● **YOUR INSTRUCTIONS**: An exact copy of the listing is required, with its pictures removed.
(SOURCE DATA begins)
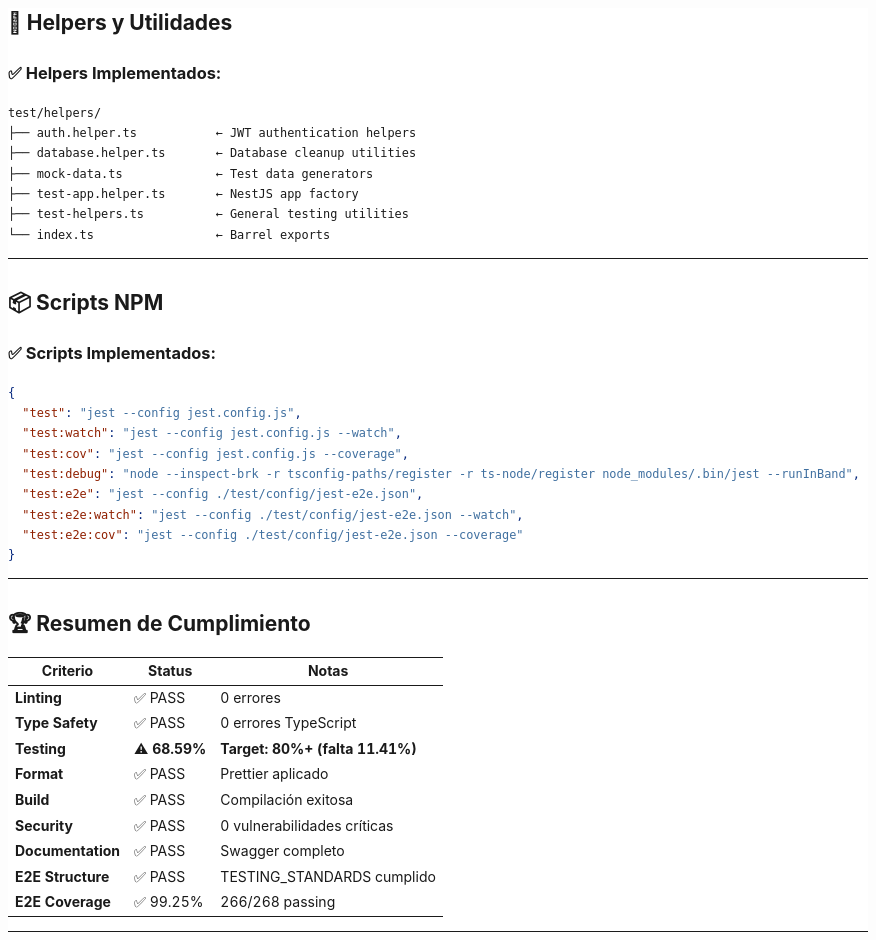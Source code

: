 ## 🔧 **Helpers y Utilidades**

### ✅ **Helpers Implementados:**

```
test/helpers/
├── auth.helper.ts           ← JWT authentication helpers
├── database.helper.ts       ← Database cleanup utilities
├── mock-data.ts             ← Test data generators
├── test-app.helper.ts       ← NestJS app factory
├── test-helpers.ts          ← General testing utilities
└── index.ts                 ← Barrel exports
```

---

## 📦 **Scripts NPM**

### ✅ **Scripts Implementados:**

```json
{
  "test": "jest --config jest.config.js",
  "test:watch": "jest --config jest.config.js --watch",
  "test:cov": "jest --config jest.config.js --coverage",
  "test:debug": "node --inspect-brk -r tsconfig-paths/register -r ts-node/register node_modules/.bin/jest --runInBand",
  "test:e2e": "jest --config ./test/config/jest-e2e.json",
  "test:e2e:watch": "jest --config ./test/config/jest-e2e.json --watch",
  "test:e2e:cov": "jest --config ./test/config/jest-e2e.json --coverage"
}
```

---

## 🏆 **Resumen de Cumplimiento**

| Criterio          | Status        | Notas                           |
| ----------------- | ------------- | ------------------------------- |
| **Linting**       | ✅ PASS       | 0 errores                       |
| **Type Safety**   | ✅ PASS       | 0 errores TypeScript            |
| **Testing**       | ⚠️ **68.59%** | **Target: 80%+ (falta 11.41%)** |
| **Format**        | ✅ PASS       | Prettier aplicado               |
| **Build**         | ✅ PASS       | Compilación exitosa             |
| **Security**      | ✅ PASS       | 0 vulnerabilidades críticas     |
| **Documentation** | ✅ PASS       | Swagger completo                |
| **E2E Structure** | ✅ PASS       | TESTING_STANDARDS cumplido      |
| **E2E Coverage**  | ✅ 99.25%     | 266/268 passing                 |

---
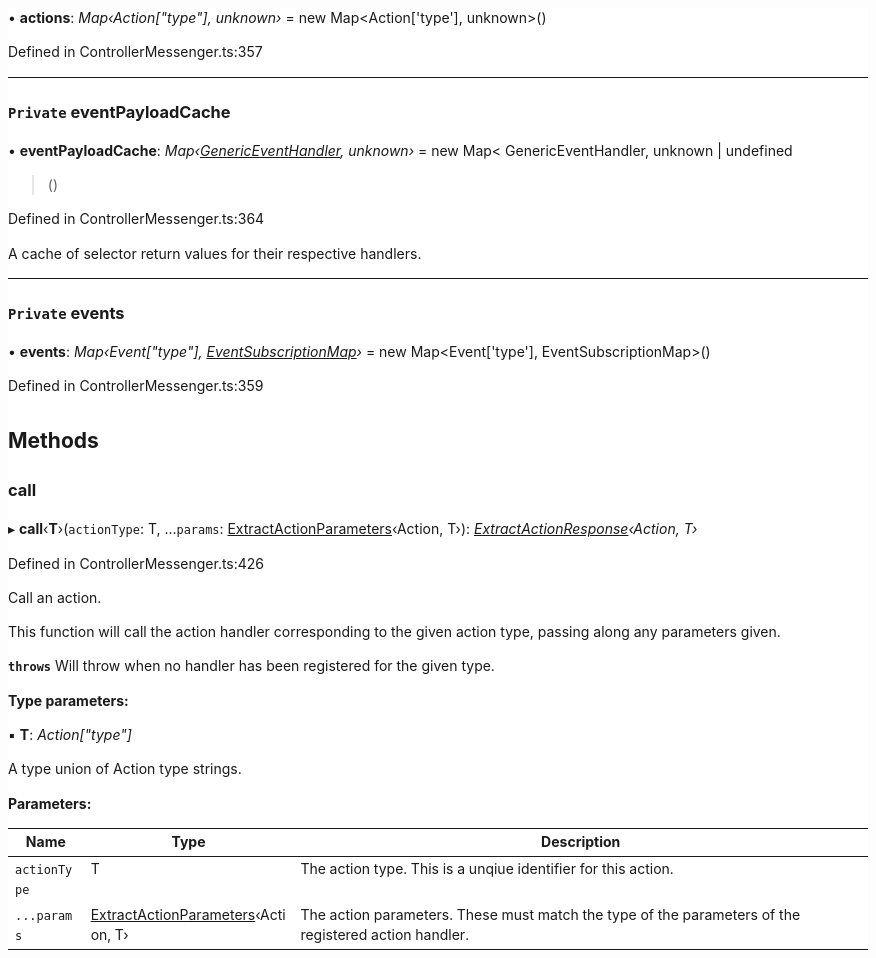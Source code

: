 • **actions**: *Map‹Action["type"], unknown›* = new Map<Action['type'], unknown>()

Defined in ControllerMessenger.ts:357

___

### `Private` eventPayloadCache

• **eventPayloadCache**: *Map‹[GenericEventHandler](../modules/_controllermessenger_.md#genericeventhandler), unknown›* = new Map<
    GenericEventHandler,
    unknown | undefined
  >()

Defined in ControllerMessenger.ts:364

A cache of selector return values for their respective handlers.

___

### `Private` events

• **events**: *Map‹Event["type"], [EventSubscriptionMap](../modules/_controllermessenger_.md#eventsubscriptionmap)›* = new Map<Event['type'], EventSubscriptionMap>()

Defined in ControllerMessenger.ts:359

## Methods

###  call

▸ **call**‹**T**›(`actionType`: T, ...`params`: [ExtractActionParameters](../modules/_controllermessenger_.md#extractactionparameters)‹Action, T›): *[ExtractActionResponse](../modules/_controllermessenger_.md#extractactionresponse)‹Action, T›*

Defined in ControllerMessenger.ts:426

Call an action.

This function will call the action handler corresponding to the given action type, passing
along any parameters given.

**`throws`** Will throw when no handler has been registered for the given type.

**Type parameters:**

▪ **T**: *Action["type"]*

A type union of Action type strings.

**Parameters:**

Name | Type | Description |
------ | ------ | ------ |
`actionType` | T | The action type. This is a unqiue identifier for this action. |
`...params` | [ExtractActionParameters](../modules/_controllermessenger_.md#extractactionparameters)‹Action, T› | The action parameters. These must match the type of the parameters of the registered action handler. |
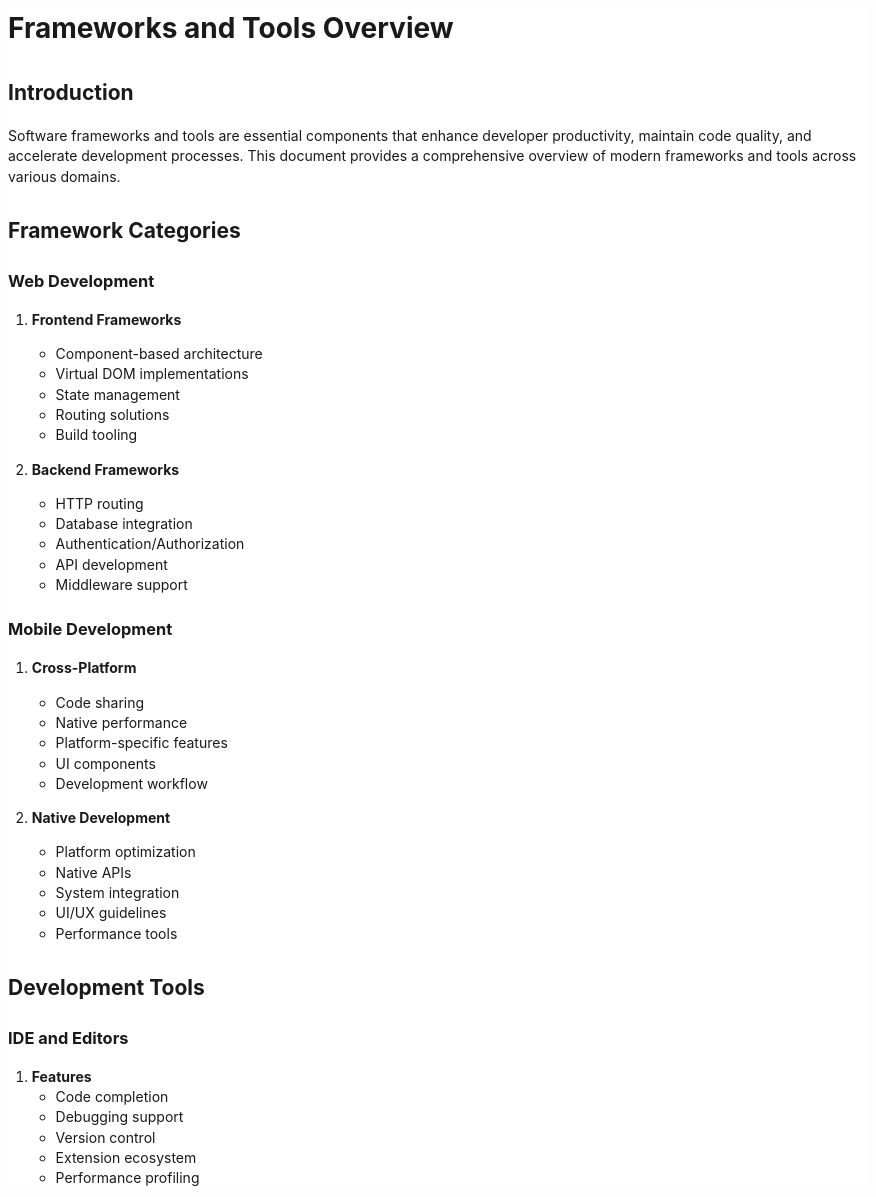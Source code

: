 # Frameworks and Tools Overview

## Introduction
Software frameworks and tools are essential components that enhance developer productivity, maintain code quality, and accelerate development processes. This document provides a comprehensive overview of modern frameworks and tools across various domains.

## Framework Categories

### Web Development
1. **Frontend Frameworks**
   - Component-based architecture
   - Virtual DOM implementations
   - State management
   - Routing solutions
   - Build tooling

2. **Backend Frameworks**
   - HTTP routing
   - Database integration
   - Authentication/Authorization
   - API development
   - Middleware support

### Mobile Development
1. **Cross-Platform**
   - Code sharing
   - Native performance
   - Platform-specific features
   - UI components
   - Development workflow

2. **Native Development**
   - Platform optimization
   - Native APIs
   - System integration
   - UI/UX guidelines
   - Performance tools

## Development Tools

### IDE and Editors
1. **Features**
   - Code completion
   - Debugging support
   - Version control
   - Extension ecosystem
   - Performance profiling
(SOURCE DATA ends)
● **TASK ANSWER**:
Source code

: ## 🔧 **Helpers y Utilidades**

### ✅ **Helpers Implementados:**

```
test/helpers/
├── auth.helper.ts           ← JWT authentication helpers
├── database.helper.ts       ← Database cleanup utilities
├── mock-data.ts             ← Test data generators
├── test-app.helper.ts       ← NestJS app factory
├── test-helpers.ts          ← General testing utilities
└── index.ts                 ← Barrel exports
```

---

## 📦 **Scripts NPM**

### ✅ **Scripts Implementados:**

```json
{
  "test": "jest --config jest.config.js",
  "test:watch": "jest --config jest.config.js --watch",
  "test:cov": "jest --config jest.config.js --coverage",
  "test:debug": "node --inspect-brk -r tsconfig-paths/register -r ts-node/register node_modules/.bin/jest --runInBand",
  "test:e2e": "jest --config ./test/config/jest-e2e.json",
  "test:e2e:watch": "jest --config ./test/config/jest-e2e.json --watch",
  "test:e2e:cov": "jest --config ./test/config/jest-e2e.json --coverage"
}
```

---

## 🏆 **Resumen de Cumplimiento**

| Criterio          | Status        | Notas                           |
| ----------------- | ------------- | ------------------------------- |
| **Linting**       | ✅ PASS       | 0 errores                       |
| **Type Safety**   | ✅ PASS       | 0 errores TypeScript            |
| **Testing**       | ⚠️ **68.59%** | **Target: 80%+ (falta 11.41%)** |
| **Format**        | ✅ PASS       | Prettier aplicado               |
| **Build**         | ✅ PASS       | Compilación exitosa             |
| **Security**      | ✅ PASS       | 0 vulnerabilidades críticas     |
| **Documentation** | ✅ PASS       | Swagger completo                |
| **E2E Structure** | ✅ PASS       | TESTING_STANDARDS cumplido      |
| **E2E Coverage**  | ✅ 99.25%     | 266/268 passing                 |

---
Source code

: • **actions**: *Map‹Action["type"], unknown›* = new Map<Action['type'], unknown>()

Defined in ControllerMessenger.ts:357

___

### `Private` eventPayloadCache

• **eventPayloadCache**: *Map‹[GenericEventHandler](../modules/_controllermessenger_.md#genericeventhandler), unknown›* = new Map<
    GenericEventHandler,
    unknown | undefined
  >()

Defined in ControllerMessenger.ts:364

A cache of selector return values for their respective handlers.

___

### `Private` events

• **events**: *Map‹Event["type"], [EventSubscriptionMap](../modules/_controllermessenger_.md#eventsubscriptionmap)›* = new Map<Event['type'], EventSubscriptionMap>()

Defined in ControllerMessenger.ts:359

## Methods

###  call

▸ **call**‹**T**›(`actionType`: T, ...`params`: [ExtractActionParameters](../modules/_controllermessenger_.md#extractactionparameters)‹Action, T›): *[ExtractActionResponse](../modules/_controllermessenger_.md#extractactionresponse)‹Action, T›*

Defined in ControllerMessenger.ts:426

Call an action.

This function will call the action handler corresponding to the given action type, passing
along any parameters given.

**`throws`** Will throw when no handler has been registered for the given type.

**Type parameters:**

▪ **T**: *Action["type"]*

A type union of Action type strings.

**Parameters:**

Name | Type | Description |
------ | ------ | ------ |
`actionType` | T | The action type. This is a unqiue identifier for this action. |
`...params` | [ExtractActionParameters](../modules/_controllermessenger_.md#extractactionparameters)‹Action, T› | The action parameters. These must match the type of the parameters of the registered action handler. |
Source code

: # Frameworks and Tools Overview

## Introduction
Software frameworks and tools are essential components that enhance developer productivity, maintain code quality, and accelerate development processes. This document provides a comprehensive overview of modern frameworks and tools across various domains.

## Framework Categories

### Web Development
1. **Frontend Frameworks**
   - Component-based architecture
   - Virtual DOM implementations
   - State management
   - Routing solutions
   - Build tooling

2. **Backend Frameworks**
   - HTTP routing
   - Database integration
   - Authentication/Authorization
   - API development
   - Middleware support

### Mobile Development
1. **Cross-Platform**
   - Code sharing
   - Native performance
   - Platform-specific features
   - UI components
   - Development workflow

2. **Native Development**
   - Platform optimization
   - Native APIs
   - System integration
   - UI/UX guidelines
   - Performance tools

## Development Tools

### IDE and Editors
1. **Features**
   - Code completion
   - Debugging support
   - Version control
   - Extension ecosystem
   - Performance profiling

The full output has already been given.